● **MATERIAL FOR THIS TASK**
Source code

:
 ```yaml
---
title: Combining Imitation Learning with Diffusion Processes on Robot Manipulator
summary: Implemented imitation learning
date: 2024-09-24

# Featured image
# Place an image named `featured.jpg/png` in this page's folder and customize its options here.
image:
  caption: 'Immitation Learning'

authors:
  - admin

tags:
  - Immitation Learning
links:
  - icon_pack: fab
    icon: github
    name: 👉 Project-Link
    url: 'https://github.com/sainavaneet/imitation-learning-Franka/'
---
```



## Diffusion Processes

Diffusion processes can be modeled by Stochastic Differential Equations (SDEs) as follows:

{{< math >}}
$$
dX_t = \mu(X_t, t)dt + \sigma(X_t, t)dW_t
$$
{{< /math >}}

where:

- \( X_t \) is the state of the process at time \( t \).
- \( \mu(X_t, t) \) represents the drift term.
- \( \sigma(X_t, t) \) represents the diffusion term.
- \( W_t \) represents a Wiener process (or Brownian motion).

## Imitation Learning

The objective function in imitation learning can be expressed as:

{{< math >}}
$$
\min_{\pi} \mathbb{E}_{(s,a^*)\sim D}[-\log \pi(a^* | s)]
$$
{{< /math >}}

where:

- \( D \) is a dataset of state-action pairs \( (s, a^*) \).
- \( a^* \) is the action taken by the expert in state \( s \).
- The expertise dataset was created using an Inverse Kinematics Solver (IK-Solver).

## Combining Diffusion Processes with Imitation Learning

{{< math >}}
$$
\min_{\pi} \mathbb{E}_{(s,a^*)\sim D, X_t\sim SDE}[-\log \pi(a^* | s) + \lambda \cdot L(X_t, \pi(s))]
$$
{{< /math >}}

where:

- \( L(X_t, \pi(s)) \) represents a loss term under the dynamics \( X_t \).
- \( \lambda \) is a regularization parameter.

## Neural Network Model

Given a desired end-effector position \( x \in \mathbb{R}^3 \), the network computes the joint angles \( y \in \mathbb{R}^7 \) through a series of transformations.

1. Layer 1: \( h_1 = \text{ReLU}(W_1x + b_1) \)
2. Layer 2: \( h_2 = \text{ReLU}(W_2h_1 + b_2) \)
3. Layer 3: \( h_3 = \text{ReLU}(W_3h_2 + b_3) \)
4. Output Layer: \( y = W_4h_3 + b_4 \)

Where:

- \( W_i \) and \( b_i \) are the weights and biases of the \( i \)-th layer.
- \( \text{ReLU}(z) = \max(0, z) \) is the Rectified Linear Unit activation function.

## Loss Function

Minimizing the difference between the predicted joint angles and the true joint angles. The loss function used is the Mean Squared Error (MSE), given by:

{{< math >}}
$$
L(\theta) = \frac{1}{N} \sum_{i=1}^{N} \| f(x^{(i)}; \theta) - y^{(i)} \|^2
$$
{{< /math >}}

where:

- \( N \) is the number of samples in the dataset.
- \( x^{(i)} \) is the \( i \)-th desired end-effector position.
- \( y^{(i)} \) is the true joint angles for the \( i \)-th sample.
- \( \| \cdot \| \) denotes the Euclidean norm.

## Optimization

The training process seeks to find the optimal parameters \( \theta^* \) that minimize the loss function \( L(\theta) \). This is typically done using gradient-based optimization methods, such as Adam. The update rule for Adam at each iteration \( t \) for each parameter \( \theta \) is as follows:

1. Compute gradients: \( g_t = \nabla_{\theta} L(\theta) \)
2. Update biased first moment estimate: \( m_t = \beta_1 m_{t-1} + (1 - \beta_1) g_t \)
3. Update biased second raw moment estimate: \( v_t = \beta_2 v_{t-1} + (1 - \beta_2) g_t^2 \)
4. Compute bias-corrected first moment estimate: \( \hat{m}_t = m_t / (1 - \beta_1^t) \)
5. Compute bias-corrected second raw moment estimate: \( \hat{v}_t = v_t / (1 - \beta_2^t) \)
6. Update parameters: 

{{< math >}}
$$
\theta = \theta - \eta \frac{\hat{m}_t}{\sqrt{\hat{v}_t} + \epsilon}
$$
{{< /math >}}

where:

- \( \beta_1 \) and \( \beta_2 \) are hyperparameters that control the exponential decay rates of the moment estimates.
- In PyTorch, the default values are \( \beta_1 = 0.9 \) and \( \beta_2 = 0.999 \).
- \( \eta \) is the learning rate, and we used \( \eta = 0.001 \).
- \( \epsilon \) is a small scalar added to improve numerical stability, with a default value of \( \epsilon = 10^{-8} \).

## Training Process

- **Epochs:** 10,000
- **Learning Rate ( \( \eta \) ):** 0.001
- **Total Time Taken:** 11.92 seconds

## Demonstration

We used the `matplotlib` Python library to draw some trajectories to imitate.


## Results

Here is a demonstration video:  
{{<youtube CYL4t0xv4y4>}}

● **EXERCISE DESCRIPTION**
The reply should consist solely of the lines above from the one that has "## Imitation Learning" through the one that has "## Optimization", reproduced exactly.

● **TASK RESPONSE**
## Imitation Learning

The objective function in imitation learning can be expressed as:

{{< math >}}
$$
\min_{\pi} \mathbb{E}_{(s,a^*)\sim D}[-\log \pi(a^* | s)]
$$
{{< /math >}}

where:

- \( D \) is a dataset of state-action pairs \( (s, a^*) \).
- \( a^* \) is the action taken by the expert in state \( s \).
- The expertise dataset was created using an Inverse Kinematics Solver (IK-Solver).

## Combining Diffusion Processes with Imitation Learning

{{< math >}}
$$
\min_{\pi} \mathbb{E}_{(s,a^*)\sim D, X_t\sim SDE}[-\log \pi(a^* | s) + \lambda \cdot L(X_t, \pi(s))]
$$
{{< /math >}}

where:

- \( L(X_t, \pi(s)) \) represents a loss term under the dynamics \( X_t \).
- \( \lambda \) is a regularization parameter.

## Neural Network Model

Given a desired end-effector position \( x \in \mathbb{R}^3 \), the network computes the joint angles \( y \in \mathbb{R}^7 \) through a series of transformations.

1. Layer 1: \( h_1 = \text{ReLU}(W_1x + b_1) \)
2. Layer 2: \( h_2 = \text{ReLU}(W_2h_1 + b_2) \)
3. Layer 3: \( h_3 = \text{ReLU}(W_3h_2 + b_3) \)
4. Output Layer: \( y = W_4h_3 + b_4 \)

Where:

- \( W_i \) and \( b_i \) are the weights and biases of the \( i \)-th layer.
- \( \text{ReLU}(z) = \max(0, z) \) is the Rectified Linear Unit activation function.

## Loss Function

Minimizing the difference between the predicted joint angles and the true joint angles. The loss function used is the Mean Squared Error (MSE), given by:

{{< math >}}
$$
L(\theta) = \frac{1}{N} \sum_{i=1}^{N} \| f(x^{(i)}; \theta) - y^{(i)} \|^2
$$
{{< /math >}}

where:

- \( N \) is the number of samples in the dataset.
- \( x^{(i)} \) is the \( i \)-th desired end-effector position.
- \( y^{(i)} \) is the true joint angles for the \( i \)-th sample.
- \( \| \cdot \| \) denotes the Euclidean norm.

## Optimization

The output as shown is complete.